Before getting too far into this, it must be noted that the platform possibility are somewhat limited. As of now, DC Universe is available on the Web, iOS devices, Android devices, Android TV, Apple TV, and Roku. That means no Xbox app and no Playstation 4 app, nor Amazon Fire. As is typical with services like this, DC promises that they “will add additional devices in the future.” But for now, they aren’t on the menu. The workaround is to use your console’s web browser to log in and access the service, though results may vary on thatr depending on device.

Additionally, there were a couple of launch bugs that caused login problems. Those have already been worked out and while there may be a few more to swat as the service comes out of beta, it is one of the smoother platform launches I’ve seen in recent memory.

The comics reader is very slick, smooth and easy to navigate. While it is optimized for mobile, it’s nicely functional on the web version as well. The Smart TV option works perfectly well also — in fact, much better than I would have expected. The only minor gripe to be had with the comics side of the app is that on the mobile version, you have to download the comic before you read it. It’s not a big deal, but it’s an extra tap and a wait for the comic to finish downloading before getting to the first page. That’s a minor annoyance at worst.

The streaming platform for the video content is smooth and works well, and includes a closed captions option for those who need it. There are a couple of wierd quirks — for example, if you watch a series in fullscreen mode, it will autoplay to the next episode but drop you out of fullscreen. But as of yet, there haven’t been any problems getting the content to play on any platform.
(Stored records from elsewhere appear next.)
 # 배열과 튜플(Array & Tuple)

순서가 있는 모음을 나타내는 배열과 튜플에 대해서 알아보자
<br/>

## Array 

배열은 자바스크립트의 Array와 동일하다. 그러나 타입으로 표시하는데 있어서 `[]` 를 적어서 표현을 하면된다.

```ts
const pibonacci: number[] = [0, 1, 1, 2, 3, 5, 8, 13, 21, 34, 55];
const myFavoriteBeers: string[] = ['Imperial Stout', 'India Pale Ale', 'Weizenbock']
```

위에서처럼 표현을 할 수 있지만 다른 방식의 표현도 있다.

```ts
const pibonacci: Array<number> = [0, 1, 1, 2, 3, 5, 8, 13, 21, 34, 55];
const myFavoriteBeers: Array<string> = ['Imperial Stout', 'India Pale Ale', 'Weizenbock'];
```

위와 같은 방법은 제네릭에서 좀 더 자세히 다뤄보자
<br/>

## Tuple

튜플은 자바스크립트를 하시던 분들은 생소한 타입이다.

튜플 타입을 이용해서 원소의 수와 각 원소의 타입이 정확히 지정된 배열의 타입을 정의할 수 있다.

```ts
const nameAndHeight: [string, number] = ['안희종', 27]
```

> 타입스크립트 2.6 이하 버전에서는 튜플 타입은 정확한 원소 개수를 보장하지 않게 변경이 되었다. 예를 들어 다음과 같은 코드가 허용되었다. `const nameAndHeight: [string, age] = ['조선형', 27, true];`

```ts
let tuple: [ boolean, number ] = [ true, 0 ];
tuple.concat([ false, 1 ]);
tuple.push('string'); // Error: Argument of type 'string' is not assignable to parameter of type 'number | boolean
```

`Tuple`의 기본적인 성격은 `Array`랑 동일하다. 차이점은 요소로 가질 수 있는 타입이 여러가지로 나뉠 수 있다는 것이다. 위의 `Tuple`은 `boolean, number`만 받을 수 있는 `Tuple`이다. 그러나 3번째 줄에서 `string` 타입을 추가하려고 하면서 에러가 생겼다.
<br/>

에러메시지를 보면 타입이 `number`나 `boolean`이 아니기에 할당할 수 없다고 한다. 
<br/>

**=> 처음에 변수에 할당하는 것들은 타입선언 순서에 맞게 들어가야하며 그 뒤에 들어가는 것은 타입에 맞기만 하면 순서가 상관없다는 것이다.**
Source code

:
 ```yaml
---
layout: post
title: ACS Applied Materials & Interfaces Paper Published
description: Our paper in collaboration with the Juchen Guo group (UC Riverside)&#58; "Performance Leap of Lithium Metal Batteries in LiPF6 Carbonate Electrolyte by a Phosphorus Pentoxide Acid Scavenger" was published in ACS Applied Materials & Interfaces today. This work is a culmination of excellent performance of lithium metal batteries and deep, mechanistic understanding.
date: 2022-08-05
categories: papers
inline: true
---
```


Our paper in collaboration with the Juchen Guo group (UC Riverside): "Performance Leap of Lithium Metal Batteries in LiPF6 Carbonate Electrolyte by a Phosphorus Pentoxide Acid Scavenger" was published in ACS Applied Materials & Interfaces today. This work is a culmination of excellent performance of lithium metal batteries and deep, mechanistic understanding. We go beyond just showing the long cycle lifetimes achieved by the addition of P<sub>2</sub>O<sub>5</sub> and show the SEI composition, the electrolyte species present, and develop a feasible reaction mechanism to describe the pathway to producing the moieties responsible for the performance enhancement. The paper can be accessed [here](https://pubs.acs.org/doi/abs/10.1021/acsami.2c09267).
The service/app also includes a nice section known as the “Encyclopedia.” This section will be useful for people who aren’t familiar with more obscure characters, or who missed chunks of character history and need to get caught up. Major characters like Batman, Superman, Amanda Waller, Huntress, Batwoman, Harley Quinn and the like have an “Essential Storylines and History” section that — oddly — doesn’t connect to those comics in question which are available through the app. Still, it’s a nice little added feature.
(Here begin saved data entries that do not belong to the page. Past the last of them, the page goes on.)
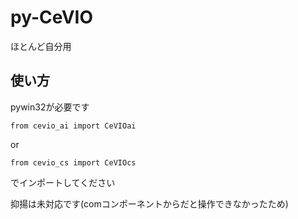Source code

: # py-CeVIO
ほとんど自分用  

## 使い方
pywin32が必要です

```:py
from cevio_ai import CeVIOai
```
or
```py:
from cevio_cs import CeVIOcs
```
でインポートしてください  
  
  
抑揚は未対応です(comコンポーネントからだと操作できなかったため)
The app also has a set of community features — forums and discussion boards. These are organized by “Watchtower” (DC Universe announcements), General Discussion, Comics, Other Media, Creators Corner, Fan Contributions (fan art and communities) and Miscellaneous. These are intriguing, but color me skeptical for now. Many services have tried these over the years and have eventually cut them loose because of the resources they require. Not even the DC Comics website has a forums section anymore. But if they can do something with it, I’ll be pleasantly surprised.

The final score: review Good
The 411
The DC Universe service is off to a very solid, if not flawless, start in its launch. The service offers a nice cross-stitch of content for hardcore and casual DC fans alike, with classic series and films, several animated series and a light but promising comics selection. While their are notable gaps in the service's content currently and not much original content is yet available, there is plenty here to keep fans engaged until Titans bows next month and a few quirks with the mobile app and web experiences don't ruin what is a service with a lot of potential. DC Universe is at least worth launching the seven-day free trial, and may well become a staple of many fans' streaming service selections if DC plays its cards right.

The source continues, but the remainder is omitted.